## EXERCISE
Collect all lines from the records below that include the word "label".

## MATERIAL PROVIDED
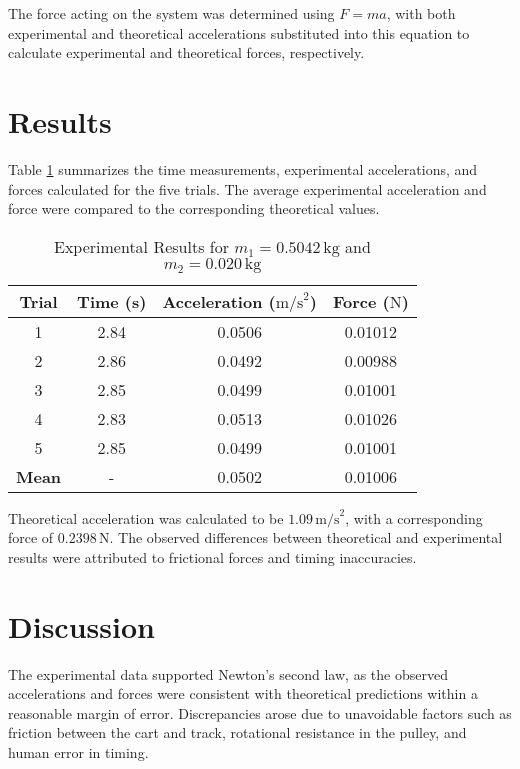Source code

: \documentclass[12pt,twocolumn]{article}
\begin{document}
The force acting on the system was determined using \( F = ma \), with both experimental and theoretical accelerations substituted into this equation to calculate experimental and theoretical forces, respectively.

\section*{Results}
Table \ref{table:results} summarizes the time measurements, experimental accelerations, and forces calculated for the five trials. The average experimental acceleration and force were compared to the corresponding theoretical values.

\begin{table}[H]
\centering
\caption{Experimental Results for \( m_1 = 0.5042 \, \text{kg} \) and \( m_2 = 0.020 \, \text{kg} \)}
\label{table:results}
\begin{tabular}{@{}cccc@{}}
\toprule
\textbf{Trial} & \textbf{Time (s)} & \textbf{Acceleration (\( \text{m/s}^2 \))} & \textbf{Force (\( \text{N} \))} \\ \midrule
1              & 2.84              & 0.0506                                   & 0.01012                        \\
2              & 2.86              & 0.0492                                   & 0.00988                        \\
3              & 2.85              & 0.0499                                   & 0.01001                        \\
4              & 2.83              & 0.0513                                   & 0.01026                        \\
5              & 2.85              & 0.0499                                   & 0.01001                        \\ \midrule
\textbf{Mean}  & -                 & 0.0502                                   & 0.01006                        \\ \bottomrule
\end{tabular}
\end{table}

Theoretical acceleration was calculated to be \( 1.09 \, \text{m/s}^2 \), with a corresponding force of \( 0.2398 \, \text{N} \). The observed differences between theoretical and experimental results were attributed to frictional forces and timing inaccuracies.

\section*{Discussion}
The experimental data supported Newton’s second law, as the observed accelerations and forces were consistent with theoretical predictions within a reasonable margin of error. Discrepancies arose due to unavoidable factors such as friction between the cart and track, rotational resistance in the pulley, and human error in timing. 
\end{document}
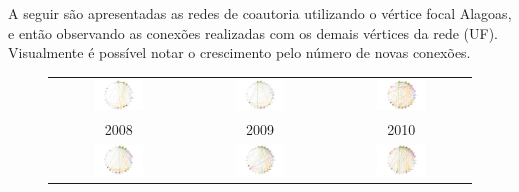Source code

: \documentclass[12pt]{article}
\begin{document}
A seguir são apresentadas as redes de coautoria utilizando o vértice focal Alagoas, e então observando as conexões realizadas com os demais vértices da rede (UF). Visualmente é possível notar o crescimento pelo número de novas conexões.


\begin{figure}[H]
\begin{tabular}{ccc}
\includegraphics[width=0.38\textwidth]{images/rede-al-2008.pdf} &   \includegraphics[width=0.38\textwidth]{images/rede-al-2009.pdf} &
\includegraphics[width=0.38\textwidth]{images/rede-al-2010.pdf}\\
2008 & 2009 & 2010\\[6pt] 
\includegraphics[width=0.38\textwidth]{images/rede-al-2011.pdf} &
\includegraphics[width=0.38\textwidth]{images/rede-al-2012.pdf} &   \includegraphics[width=0.38\textwidth]{images/rede-al-2013.pdf} \\

\end{tabular}
\end{figure}
\end{document}
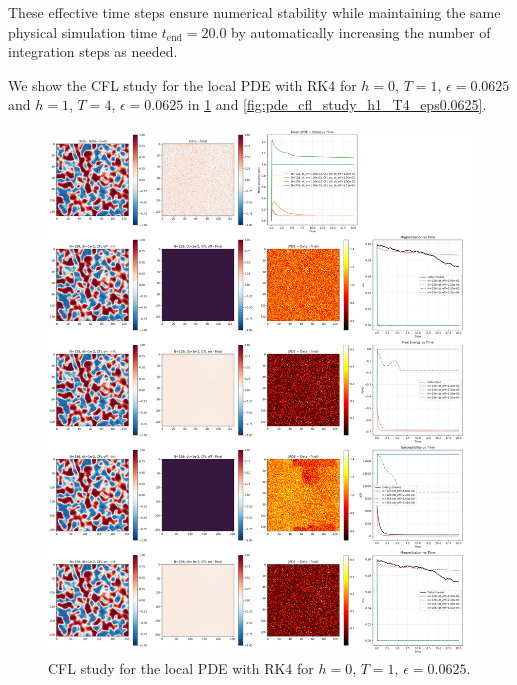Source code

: \documentclass[11pt,a4paper]{article}
\begin{document}
These effective time steps ensure numerical stability while maintaining the same physical simulation time $t_\text{end} = 20.0$ by automatically increasing the number of integration steps as needed.

We show the CFL study for the local PDE with RK4 for $h=0$, $T=1$, $\epsilon=0.0625$ and $h=1$, $T=4$, $\epsilon=0.0625$ in \cref{fig:pde_cfl_study_h0_T1_eps0.0625} and \cref{fig:pde_cfl_study_h1_T4_eps0.0625}.

\begin{figure}[!h]
    \centering
    \includegraphics[width=1.0\textwidth]{fig/pde_cfl_study_poly_h=0_T=1_eps=0.0625_L=1024.png}
    \caption{CFL study for the local PDE with RK4 for $h=0$, $T=1$, $\epsilon=0.0625$.}
    \label{fig:pde_cfl_study_h0_T1_eps0.0625}
\end{figure}
\end{document}
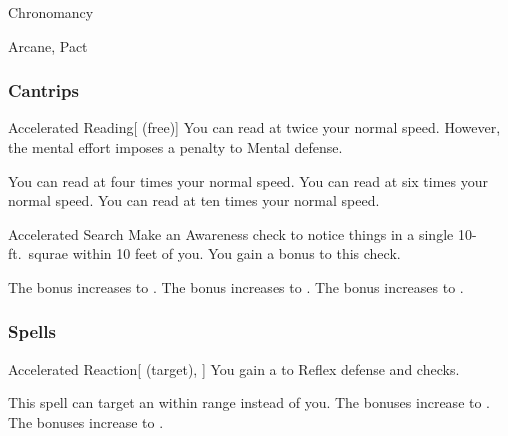 \newpage
\begin{spellsection}{Chronomancy}

\begin{spellheader}
\end{spellheader}


 Arcane, Pact

\subsubsection{Cantrips}


\begin{freeability}{Accelerated Reading}[ (free)]
You can read at twice your normal speed.
However, the mental effort imposes a  penalty to Mental defense.

\rankline
{} You can read at four times your normal speed.
 You can read at six times your normal speed.
 You can read at ten times your normal speed.
\end{freeability}


\begin{freeability}{Accelerated Search}
Make an Awareness check to notice things in a single 10-ft.\ squrae within 10 feet of you.
You gain a  bonus to this check.

\rankline
{} The bonus increases to .
 The bonus increases to .
 The bonus increases to .
\end{freeability}

\end{spellsection}


\subsubsection{Spells}


\lowercase{\hypertarget{spell:Accelerated Reaction}{}}\label{spell:Accelerated Reaction}
\begin{attuneability}[Rank 1]{\hypertarget{spell:Accelerated Reaction}{Accelerated Reaction}}[ (target), ]
You gain a   to Reflex defense and  checks.

\rankline
{} This spell can target an  within \rngmed range instead of you.
 The bonuses increase to .
 The bonuses increase to .

\end{attuneability}
\vspace{0.25em}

## YOUR SOLUTION
\label{table:results}
    \label{fig:pde_cfl_study_h0_T1_eps0.0625}
\lowercase{\hypertarget{spell:Accelerated Reaction}{}}\label{spell:Accelerated Reaction}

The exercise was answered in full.